One annoying point though: It's possible to define principals as actual usernames but not as Group of users, so you cannot actually say that "all developers are allowed to assume role x", but rather you have to list each and every developer specifically. This is pretty annoying, but I guess I'm not the only one with this complaint.
Update
AWS has just introduced Managed Policies for AWS Identity & Access Management, which provide a fresh approach to sharing and maintaining IAM policies across IAM entities, specifically aimed at reducing the current duplication of information and effort:
As the size and complexity of your AWS installation grows, you might find yourself editing multiple permission documents in order to add a new permission or to remove an existing one. Auditing and confirming permissions was also more difficult than necessary.
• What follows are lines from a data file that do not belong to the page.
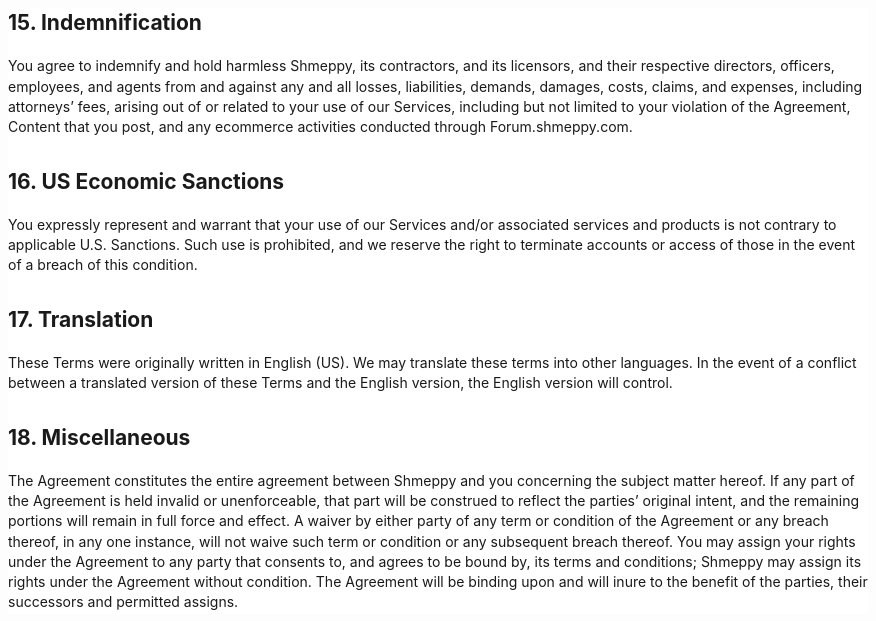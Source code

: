 ## 15\. Indemnification

You agree to indemnify and hold harmless Shmeppy, its contractors, and its licensors, and their respective directors, officers, employees, and agents from and against any and all losses, liabilities, demands, damages, costs, claims, and expenses, including attorneys’ fees, arising out of or related to your use of our Services, including but not limited to your violation of the Agreement, Content that you post, and any ecommerce activities conducted through Forum.shmeppy.com.

## 16\. US Economic Sanctions

You expressly represent and warrant that your use of our Services and/or associated services and products is not contrary to applicable U.S. Sanctions. Such use is prohibited, and we reserve the right to terminate accounts or access of those in the event of a breach of this condition.

## 17\. Translation

These Terms were originally written in English (US). We may translate these terms into other languages. In the event of a conflict between a translated version of these Terms and the English version, the English version will control.

## 18\. Miscellaneous

The Agreement constitutes the entire agreement between Shmeppy and you concerning the subject matter hereof. If any part of the Agreement is held invalid or unenforceable, that part will be construed to reflect the parties’ original intent, and the remaining portions will remain in full force and effect. A waiver by either party of any term or condition of the Agreement or any breach thereof, in any one instance, will not waive such term or condition or any subsequent breach thereof. You may assign your rights under the Agreement to any party that consents to, and agrees to be bound by, its terms and conditions; Shmeppy may assign its rights under the Agreement without condition. The Agreement will be binding upon and will inure to the benefit of the parties, their successors and permitted assigns.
The security blog post An Easier Way to Manage Your Policies provides a walk through with more details.
The new feature is can be used via the AWS Management Console and the AWS Command Line Interface (AWS CLI) as usual (but presumably not via AWS CloudFormation yet).
Initial Answer
So far the best thing I came up with is perhaps to store the policy documents on disk, under version control, and write a tool that uses the aws api to upload the policy document to the both the instance role and the group. It's somewhat cumbersome so I was hoping for a little more agility.
A tool like this already exists and is in fact a major backing technology for many of AWS' own and 3rd party services - have a look at AWS CloudFormation, which gives developers and systems administrators an easy way to create and manage a collection of related AWS resources, provisioning and updating them in an orderly and predictable fashion.
More specifically, the AWS::IAM::Policy resource associates an IAM policy with IAM users, roles, or groups:
{
"Type": "AWS::IAM::Policy",
"Properties": {
"Groups" : [ String, ... ],
"PolicyDocument" : JSON,
"PolicyName" : String,
"Roles" : [ String, ...
"Users" : [ String, ... ],
}
}
There's much more to CloudFormation of course, it's a very powerful tool (see Getting Started with AWS CloudFormation).